If I am at work and someone wants to watch a movie with me, I wouldn't say no. My guy coworkers know I am married and that I also take the time to watch movies a lot after work. They talk to me about them when I come out, too. They are actually interested in what I think about the movie, not hitting me up. 

I don't spend loads of time with female friends so perhaps this is why it makes no difference to me male or female. I would not purposely go out with a male friend for dinner though I have run into a guy acquaintance when getting a taco in a small cafe and when invited sat down to chat and eat before dance class. I would refuse a dinner invitation unless it was with a mixed group largely devoid of couples and with shared interests. i.e. meet new people/fill in the ranks situation. 

My first job I would go to the NCO club with my boss and the other guys in the office after work Fridays. The club manager told me I couldn't be in the NCO room, but my coworkers explained I am better off in there with them as a female guest than out in the other area where the single male airmen will give me a hard time and hit on me. So they supervised my 'club' time. Always at base-wide recreation events, the older male NCO's looked out for me. So I have a good experience with men who are decent human beings and will defend a woman who is their friend and not contribute to ruining my reputation. 

When I was more careful about avoiding men, and got promotions at work, the irony is that everyone thought I was doing my boss. And all the time I never saw any male friends or kept in touch with them, but went to the gym and work and to do groceries, my H said he thought I was cheating on him. So I'm not going to forego my male friends because when I did I got punished for cheating anyway, even though I didn't and never even thought of it (and my H was!, and lying about it!)

Plus, if my H doesn't straighten up, maybe I will have a better pool of men to choose my next H from. People who are actually my FRIENDS and ACT LIKE IT.


----------



## meson (May 19, 2011)

I see what you mean. If you are with someone and they push the boundaries then be wary and cut them off if it escalates at all. Like you said a real friend will act like a friend. However one of the problems I have is that I am not good at detecting flirting directed at me. My wife has pointed out several instances where in retrospect she was probably right but when I'm talking with them I just don't see it. I guess I need to make the flirt radar more sensitive.

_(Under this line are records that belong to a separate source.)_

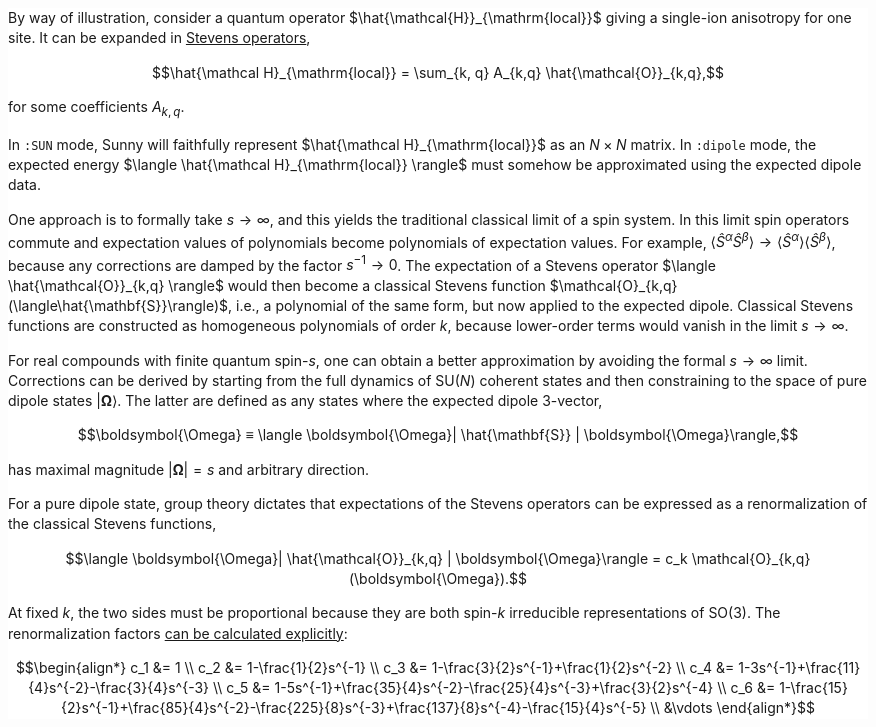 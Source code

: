 By way of illustration, consider a quantum operator
$\hat{\mathcal{H}}_{\mathrm{local}}$ giving a single-ion anisotropy for one
site. It can be expanded in [Stevens operators](@ref "Definition of Stevens
operators"),
```math
\hat{\mathcal H}_{\mathrm{local}} = \sum_{k, q} A_{k,q} \hat{\mathcal{O}}_{k,q},
```
for some coefficients $A_{k,q}$.

In `:SUN` mode, Sunny will faithfully represent $\hat{\mathcal
H}_{\mathrm{local}}$ as an $N×N$ matrix. In `:dipole` mode, the expected energy
$\langle \hat{\mathcal H}_{\mathrm{local}} \rangle$ must somehow be approximated
using the expected dipole data.

One approach is to formally take $s \to \infty$, and this yields the traditional
classical limit of a spin system. In this limit spin operators commute and
expectation values of polynomials become polynomials of expectation values. For
example, $\langle \hat{S}^\alpha \hat{S}^\beta\rangle \to \langle \hat{S}^\alpha
\rangle \langle \hat{S}^\beta\rangle$, because any corrections are damped by the
factor $s^{-1} \to 0$. The expectation of a Stevens operator $\langle
\hat{\mathcal{O}}_{k,q} \rangle$ would then become a classical Stevens function
$\mathcal{O}_{k,q}(\langle\hat{\mathbf{S}}\rangle)$, i.e., a polynomial of the
same form, but now applied to the expected dipole. Classical Stevens functions
are constructed as homogeneous polynomials of order $k$, because lower-order
terms would vanish in the limit $s \to \infty$.

For real compounds with finite quantum spin-$s$, one can obtain a better
approximation by avoiding the formal $s \to \infty$ limit. Corrections can be
derived by starting from the full dynamics of SU(_N_) coherent states and then
constraining to the space of pure dipole states $|\boldsymbol{\Omega}\rangle$.
The latter are defined as any states where the expected dipole 3-vector,
```math
\boldsymbol{\Omega} ≡ \langle \boldsymbol{\Omega}| \hat{\mathbf{S}} | \boldsymbol{\Omega}\rangle,
```
has maximal magnitude $|\boldsymbol{\Omega}| = s$ and
arbitrary direction.

For a pure dipole state, group theory dictates that expectations of the Stevens
operators can be expressed as a renormalization of the classical Stevens
functions,
```math
\langle \boldsymbol{\Omega}| \hat{\mathcal{O}}_{k,q} | \boldsymbol{\Omega}\rangle = c_k \mathcal{O}_{k,q}(\boldsymbol{\Omega}).
```

At fixed $k$, the two sides must be proportional because they are both spin-$k$
irreducible representations of SO(3). The renormalization factors [can be
calculated explicitly](https://arxiv.org/abs/2304.03874):

```math
\begin{align*}
c_1 &= 1 \\
c_2 &= 1-\frac{1}{2}s^{-1} \\
c_3 &= 1-\frac{3}{2}s^{-1}+\frac{1}{2}s^{-2} \\
c_4 &= 1-3s^{-1}+\frac{11}{4}s^{-2}-\frac{3}{4}s^{-3} \\
c_5 &= 1-5s^{-1}+\frac{35}{4}s^{-2}-\frac{25}{4}s^{-3}+\frac{3}{2}s^{-4} \\
c_6 &= 1-\frac{15}{2}s^{-1}+\frac{85}{4}s^{-2}-\frac{225}{8}s^{-3}+\frac{137}{8}s^{-4}-\frac{15}{4}s^{-5} \\
&\vdots
\end{align*}
```
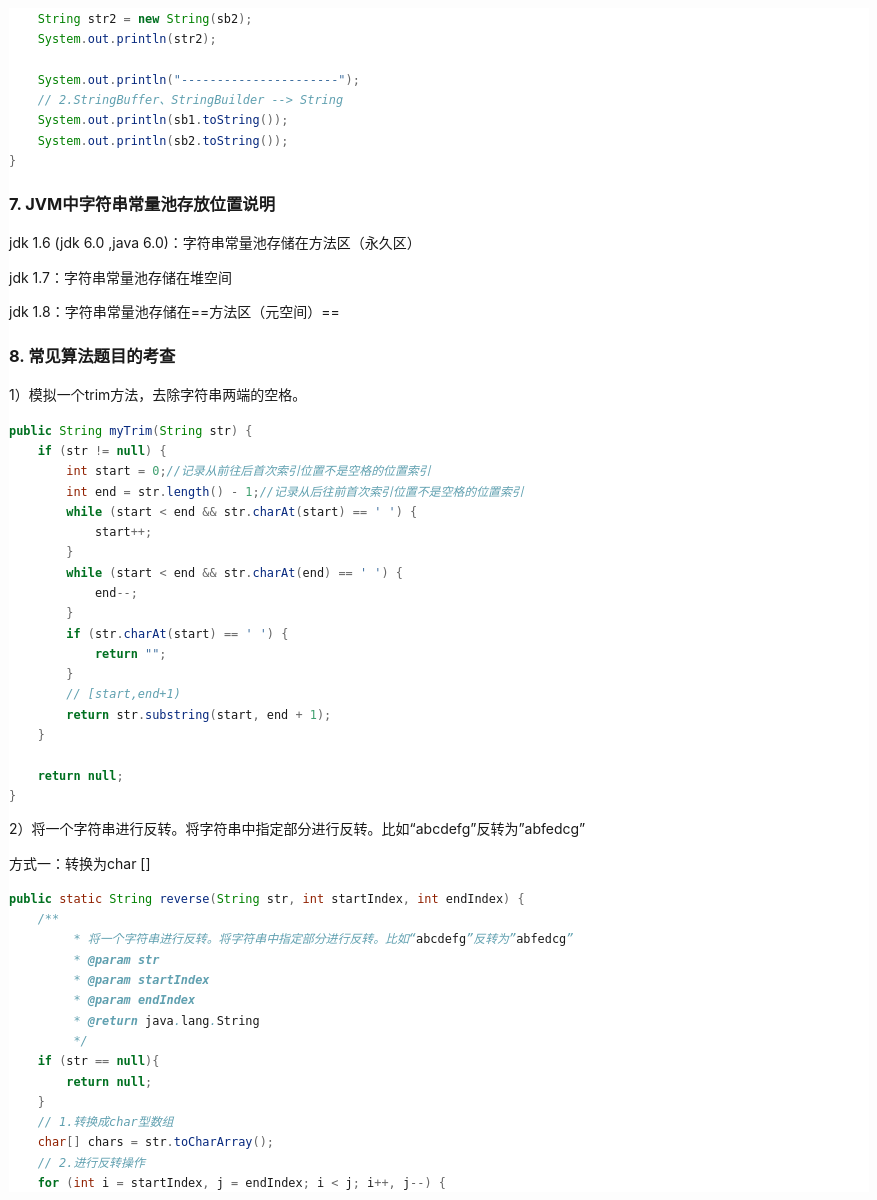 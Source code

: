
 ```java
    String str2 = new String(sb2);
    System.out.println(str2);

    System.out.println("----------------------");
    // 2.StringBuffer、StringBuilder --> String
    System.out.println(sb1.toString());
    System.out.println(sb2.toString());
}
```



### 7. JVM中字符串常量池存放位置说明

jdk 1.6 (jdk 6.0 ,java 6.0)：字符串常量池存储在方法区（永久区）

jdk 1.7：字符串常量池存储在堆空间

jdk 1.8：字符串常量池存储在==方法区（元空间）==



### 8. 常见算法题目的考查

1）模拟一个trim方法，去除字符串两端的空格。

```java
public String myTrim(String str) {
    if (str != null) {
        int start = 0;//记录从前往后首次索引位置不是空格的位置索引
        int end = str.length() - 1;//记录从后往前首次索引位置不是空格的位置索引
        while (start < end && str.charAt(start) == ' ') {
            start++;
        }
        while (start < end && str.charAt(end) == ' ') {
            end--;
        }
        if (str.charAt(start) == ' ') {
            return "";
        }
        // [start,end+1)
        return str.substring(start, end + 1);
    }

    return null;
}
```

2）将一个字符串进行反转。将字符串中指定部分进行反转。比如“abcdefg”反转为”abfedcg”

方式一：转换为char []

```java
public static String reverse(String str, int startIndex, int endIndex) {
    /**
         * 将一个字符串进行反转。将字符串中指定部分进行反转。比如“abcdefg”反转为”abfedcg”
         * @param str
         * @param startIndex
         * @param endIndex
         * @return java.lang.String
         */
    if (str == null){
        return null;
    }
    // 1.转换成char型数组
    char[] chars = str.toCharArray();
    // 2.进行反转操作
    for (int i = startIndex, j = endIndex; i < j; i++, j--) {
``` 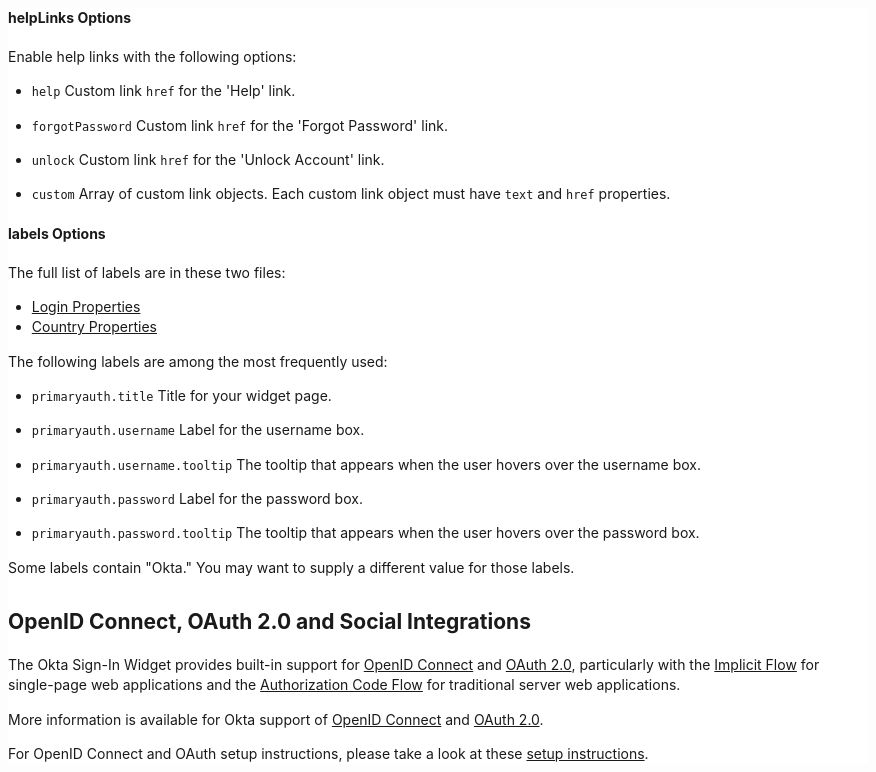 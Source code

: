 #### helpLinks Options

Enable help links with the following options:

- `help`
   Custom link `href` for the 'Help' link.

- `forgotPassword`
   Custom link `href` for the 'Forgot Password' link.

- `unlock`
   Custom link `href` for the 'Unlock Account' link.

- `custom`
   Array of custom link objects. Each custom link object must have `text` and `href` properties.

#### labels Options

The full list of labels are in these two files:

 * [Login Properties](https://github.com/okta/okta-signin-widget/blob/master/node_modules/%40okta/i18n/dist/properties/login.properties)
 * [Country Properties](https://github.com/okta/okta-signin-widget/blob/master/node_modules/%40okta/i18n/dist/properties/country.properties)

The following labels are among the most frequently used:

- `primaryauth.title`
   Title for your widget page.

- `primaryauth.username`
   Label for the username box.

- `primaryauth.username.tooltip`
   The tooltip that appears when the user hovers over the username box.

- `primaryauth.password`
   Label for the password box.

- `primaryauth.password.tooltip`
   The tooltip that appears when the user hovers over the password box.

Some labels contain "Okta." You may want to supply a different value for those labels.

## OpenID Connect, OAuth 2.0 and Social Integrations

The Okta Sign-In Widget provides built-in support for [OpenID Connect](http://openid.net/specs/openid-connect-core-1_0.html) and [OAuth 2.0](https://tools.ietf.org/html/rfc6749), particularly with the [Implicit Flow](http://openid.net/specs/openid-connect-core-1_0.html#ImplicitFlowAuth) for single-page web applications and the [Authorization Code Flow](http://openid.net/specs/openid-connect-core-1_0.html#CodeFlowAuth) for  traditional server web applications.

More information is available for Okta support of [OpenID Connect](/docs/api/resources/oidc.html#request-parameters) and [OAuth 2.0](/docs/api/resources/oauth2.html).

For OpenID Connect and OAuth setup instructions, please take a look at these [setup instructions](https://github.com/oktadeveloper/okta-oauth-spa-authjs-osw/blob/master/Okta-OIDC_SPA_JS-OSW_DevSetupGuide.pdf).

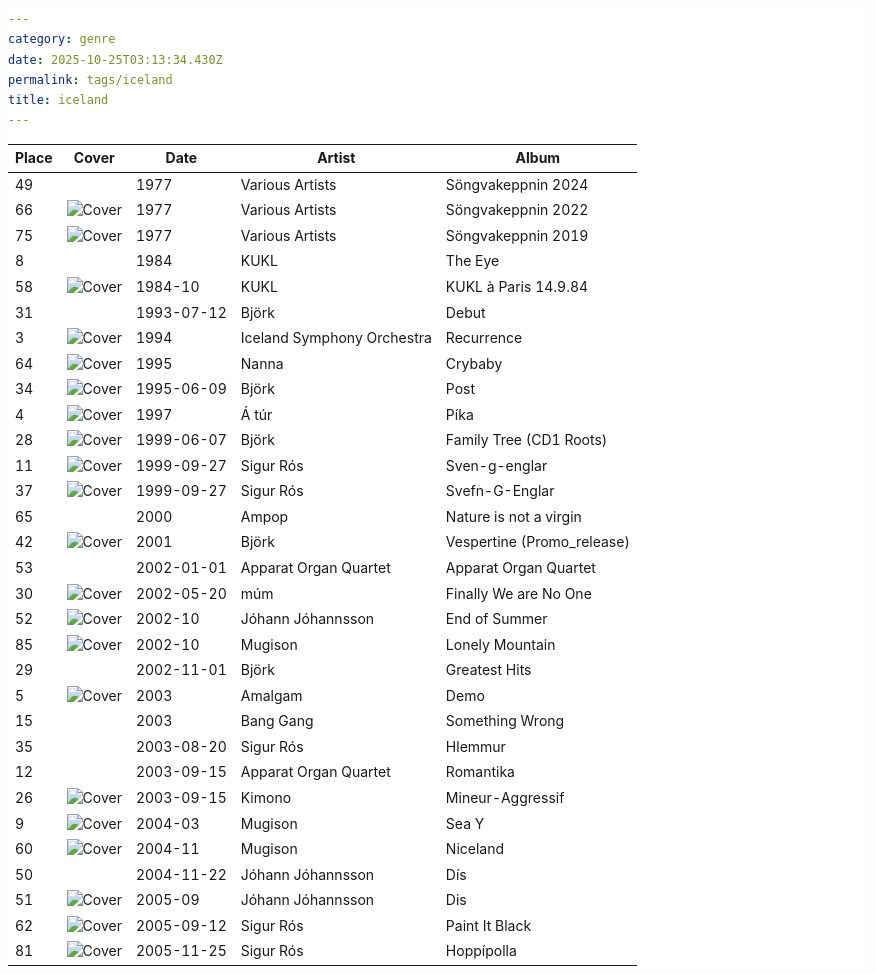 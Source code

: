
 ```yaml
---
category: genre
date: 2025-10-25T03:13:34.430Z
permalink: tags/iceland
title: iceland
---
```


| Place | Cover | Date | Artist | Album |
|---|---|---|---|---|
| 49 |  | 1977 | Various Artists | Söngvakeppnin 2024 |
| 66 | ![Cover](https://i.discogs.com/91dviHomhuUGo_DpsUbRJU82CNcftN3iBX-kMia5u1I/rs:fit/g:sm/q:40/h:150/w:150/czM6Ly9kaXNjb2dz/LWRhdGFiYXNlLWlt/YWdlcy9SLTExMjA2/ODctMTIxMTIyMTQ3/OC5qcGVn.jpeg) | 1977 | Various Artists | Söngvakeppnin 2022 |
| 75 | ![Cover](https://i.discogs.com/91dviHomhuUGo_DpsUbRJU82CNcftN3iBX-kMia5u1I/rs:fit/g:sm/q:40/h:150/w:150/czM6Ly9kaXNjb2dz/LWRhdGFiYXNlLWlt/YWdlcy9SLTExMjA2/ODctMTIxMTIyMTQ3/OC5qcGVn.jpeg) | 1977 | Various Artists | Söngvakeppnin 2019 |
| 8 |  | 1984 | KUKL | The Eye |
| 58 | ![Cover](https://i.discogs.com/Fg3p_FpKnzrCwILrlpd-fN8z5MpZ7y1ZovDoo-OKAYg/rs:fit/g:sm/q:40/h:150/w:150/czM6Ly9kaXNjb2dz/LWRhdGFiYXNlLWlt/YWdlcy9SLTMwOTY1/Mi0xNjQxNjUzODA3/LTk0MzIuanBlZw.jpeg) | 1984-10 | KUKL | KUKL à Paris 14.9.84 |
| 31 |  | 1993-07-12 | Björk | Debut |
| 3 | ![Cover](https://i.discogs.com/WEqtJcr8NC7IcOFFVmrE9NWUBfAcvm4Twx4ZzipJfQc/rs:fit/g:sm/q:40/h:150/w:150/czM6Ly9kaXNjb2dz/LWRhdGFiYXNlLWlt/YWdlcy9SLTc1OTkw/NTUtMTQ0NDg1Mzc4/OS04MDUzLmpwZWc.jpeg) | 1994 | Iceland Symphony Orchestra | Recurrence |
| 64 | ![Cover](https://i.discogs.com/IQ400ycq3QrRLi-UitZLpJrKOr0KnS2LrnJEjgj_tko/rs:fit/g:sm/q:40/h:150/w:150/czM6Ly9kaXNjb2dz/LWRhdGFiYXNlLWlt/YWdlcy9SLTE4ODM4/ODctMTQ1NTY1NDAw/NC0zOTcyLmpwZWc.jpeg) | 1995 | Nanna | Crybaby |
| 34 | ![Cover](https://i.discogs.com/MQQm2zFGJ7sYRKLTUulzNLVir7tsUQPIGStyMvMV1ws/rs:fit/g:sm/q:40/h:150/w:150/czM6Ly9kaXNjb2dz/LWRhdGFiYXNlLWlt/YWdlcy9SLTI4NzI0/LTEyMzIzMjI3NTUu/anBlZw.jpeg) | 1995-06-09 | Björk | Post |
| 4 | ![Cover](https://i.discogs.com/Hv158QkwShg8f75NrdkIoQ--o2yI38nJGeSJ9l9qhNw/rs:fit/g:sm/q:40/h:150/w:150/czM6Ly9kaXNjb2dz/LWRhdGFiYXNlLWlt/YWdlcy9SLTUwNjUx/NzctMTM4MzU4NzQz/Mi0zMzYxLmpwZWc.jpeg) | 1997 | Á túr | Píka |
| 28 | ![Cover](https://i.discogs.com/VkX4nZylujPaGr0wZBwL98cF4jMtZyWoedmOSDZJ3p0/rs:fit/g:sm/q:40/h:150/w:150/czM6Ly9kaXNjb2dz/LWRhdGFiYXNlLWlt/YWdlcy9SLTI4NzEw/LTE2NTU2NzIwNDAt/NjQ5Mi5qcGVn.jpeg) | 1999-06-07 | Björk | Family Tree (CD1 Roots) |
| 11 | ![Cover](https://i.discogs.com/URaROAqV0-xp34eifxHwyoiPIM52xJXWSrYKaZajix8/rs:fit/g:sm/q:40/h:150/w:150/czM6Ly9kaXNjb2dz/LWRhdGFiYXNlLWlt/YWdlcy9SLTMzMzc2/MjktMTMyNjM4MzI1/OC5qcGVn.jpeg) | 1999-09-27 | Sigur Rós | Sven-g-englar |
| 37 | ![Cover](https://i.discogs.com/G2QIzGAeA7-DdJ9rqbx0MccPY89gzUFlM24ADhfMsm8/rs:fit/g:sm/q:40/h:150/w:150/czM6Ly9kaXNjb2dz/LWRhdGFiYXNlLWlt/YWdlcy9SLTEzMDQ0/LTE2OTYyMjU1MTIt/ODE4MC5qcGVn.jpeg) | 1999-09-27 | Sigur Rós | Svefn-G-Englar |
| 65 |  | 2000 | Ampop | Nature is not a virgin |
| 42 | ![Cover](https://i.discogs.com/Mh_jaJw57PwGqR744lmAQqfJ6yvMFv3Sw0qVpL7byko/rs:fit/g:sm/q:40/h:150/w:150/czM6Ly9kaXNjb2dz/LWRhdGFiYXNlLWlt/YWdlcy9SLTczNjE0/OS0xMzQ5MTI4NzUw/LTM2ODcuanBlZw.jpeg) | 2001 | Björk | Vespertine (Promo_release) |
| 53 |  | 2002-01-01 | Apparat Organ Quartet | Apparat Organ Quartet |
| 30 | ![Cover](https://i.discogs.com/1A7hkYQsKPyL6dKG3_bplA63779OkGQO65A1bgl-DHA/rs:fit/g:sm/q:40/h:150/w:150/czM6Ly9kaXNjb2dz/LWRhdGFiYXNlLWlt/YWdlcy9SLTY0ODAz/LTE1OTU0MDYwMDkt/MjgyMi5qcGVn.jpeg) | 2002-05-20 | múm | Finally We are No One |
| 52 | ![Cover](https://i.discogs.com/x3Wq7ZzROnCcaayyapQIgco-Ur5rmRoTHogEAa13WI8/rs:fit/g:sm/q:40/h:150/w:150/czM6Ly9kaXNjb2dz/LWRhdGFiYXNlLWlt/YWdlcy9SLTExNjk2/MzYtMTY1MjY5NDU3/MS03NzY5LmpwZWc.jpeg) | 2002-10 | Jóhann Jóhannsson | End of Summer |
| 85 | ![Cover](https://i.discogs.com/L7rGxLCd-zKotR8ZiyIIqbYbaANRN4PI05SKNHo9MKc/rs:fit/g:sm/q:40/h:150/w:150/czM6Ly9kaXNjb2dz/LWRhdGFiYXNlLWlt/YWdlcy9SLTEzMzc1/NTAwLTE1NTMwMjAw/MjItOTMwMi5qcGVn.jpeg) | 2002-10 | Mugison | Lonely Mountain |
| 29 |  | 2002-11-01 | Björk | Greatest Hits |
| 5 | ![Cover](https://i.discogs.com/VllvVyD10x_BmiSEKWPbqJqdqzUFkoxHrVnMbBzLs_8/rs:fit/g:sm/q:40/h:150/w:150/czM6Ly9kaXNjb2dz/LWRhdGFiYXNlLWlt/YWdlcy9SLTMxNDUy/NTQtMTQwNzAxMTU4/MS02NDI4LmpwZWc.jpeg) | 2003 | Amalgam | Demo |
| 15 |  | 2003 | Bang Gang | Something Wrong |
| 35 |  | 2003-08-20 | Sigur Rós | Hlemmur |
| 12 |  | 2003-09-15 | Apparat Organ Quartet | Romantika |
| 26 | ![Cover](https://i.discogs.com/1GBXfjXxO53Z1WOemrLhI3YuezXaoKfsbBAyrRAc8LI/rs:fit/g:sm/q:40/h:150/w:150/czM6Ly9kaXNjb2dz/LWRhdGFiYXNlLWlt/YWdlcy9SLTE1MTUz/MzktMTIyNTM4MTQ3/NS5qcGVn.jpeg) | 2003-09-15 | Kimono | Mineur-Aggressif |
| 9 | ![Cover](https://i.discogs.com/J1BAeNCn47tGPMWMTBWRightQ0yMeeJBhrqPbAIRLZ8/rs:fit/g:sm/q:40/h:150/w:150/czM6Ly9kaXNjb2dz/LWRhdGFiYXNlLWlt/YWdlcy9SLTI4MTE1/MC0xMjg2ODQ3NDY5/LmpwZWc.jpeg) | 2004-03 | Mugison | Sea Y |
| 60 | ![Cover](https://i.discogs.com/R9bCOJXFj82lRwQ5VKStIxWgBKhQe3QB7M0G40kvoxE/rs:fit/g:sm/q:40/h:150/w:150/czM6Ly9kaXNjb2dz/LWRhdGFiYXNlLWlt/YWdlcy9SLTMzMjY1/OC0xMTA0NDUyNzY3/LmpwZw.jpeg) | 2004-11 | Mugison | Niceland |
| 50 |  | 2004-11-22 | Jóhann Jóhannsson | Dís |
| 51 | ![Cover](https://i.discogs.com/bqAfnutUO7R0y8GdHjbKc1qu2wdwd7GBWcZxm01jL98/rs:fit/g:sm/q:40/h:150/w:150/czM6Ly9kaXNjb2dz/LWRhdGFiYXNlLWlt/YWdlcy9SLTE1OTIw/MDYtMTM4MDUyNDU2/NS0yOTQ4LmpwZWc.jpeg) | 2005-09 | Jóhann Jóhannsson | Dis |
| 62 | ![Cover](https://i.discogs.com/aYq_pUXltHDzIYIounctra3cNI0jDk0rdlr4MyLQTsg/rs:fit/g:sm/q:40/h:150/w:150/czM6Ly9kaXNjb2dz/LWRhdGFiYXNlLWlt/YWdlcy9SLTM1Mzkz/MTQtMTQyNjM4NTg3/OS02NzU3LmpwZWc.jpeg) | 2005-09-12 | Sigur Rós | Paint It Black |
| 81 | ![Cover](https://i.discogs.com/zmMY9O-lO9Kdhk5jc9E0eu0tledYZOjiz0Ri6R1n1XU/rs:fit/g:sm/q:40/h:150/w:150/czM6Ly9kaXNjb2dz/LWRhdGFiYXNlLWlt/YWdlcy9SLTU3MjA4/NS0xMzQzNzcxMzM5/LTczNjIuanBlZw.jpeg) | 2005-11-25 | Sigur Rós | Hoppípolla |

You hit the nail on the head with climbing. Around here it is about 50-50 male female so if you climb with random people you will be climbing with opposite sex partners especially in the gym. I didn't address it specifically but my wife doesn't climb and about half of my partners are women. I invite my wife along to meet them every so often. I want my wife to see who it is that I am spending time with so that she is comfortable. One of my partners invited me sailing and I said sure, if my wife could come and without hesitation the answer was yes. My wife got along with her real well and that was great. 



Homemaker_Numero_Uno said:


> It's odd, but the only friends I have had to cut it off with for inappropriate behavior, have been WOMEN, and the behavior has been very bad and troubling. I have cut off one male friend who crossed the boundary once, something he said about how I was looking, that just struck me wrong. So I let that friendship end. Which was sad, but necessary.


It's interesting that you mention this. One of my friends has a woman who is obsessed with her and is trying to figure out how to deal with it. I guess the thing to do is cut them off. 



> When men do activities, they typically do it to do the activity, not to 'meet people', not for 'self-improvement', to do the activity.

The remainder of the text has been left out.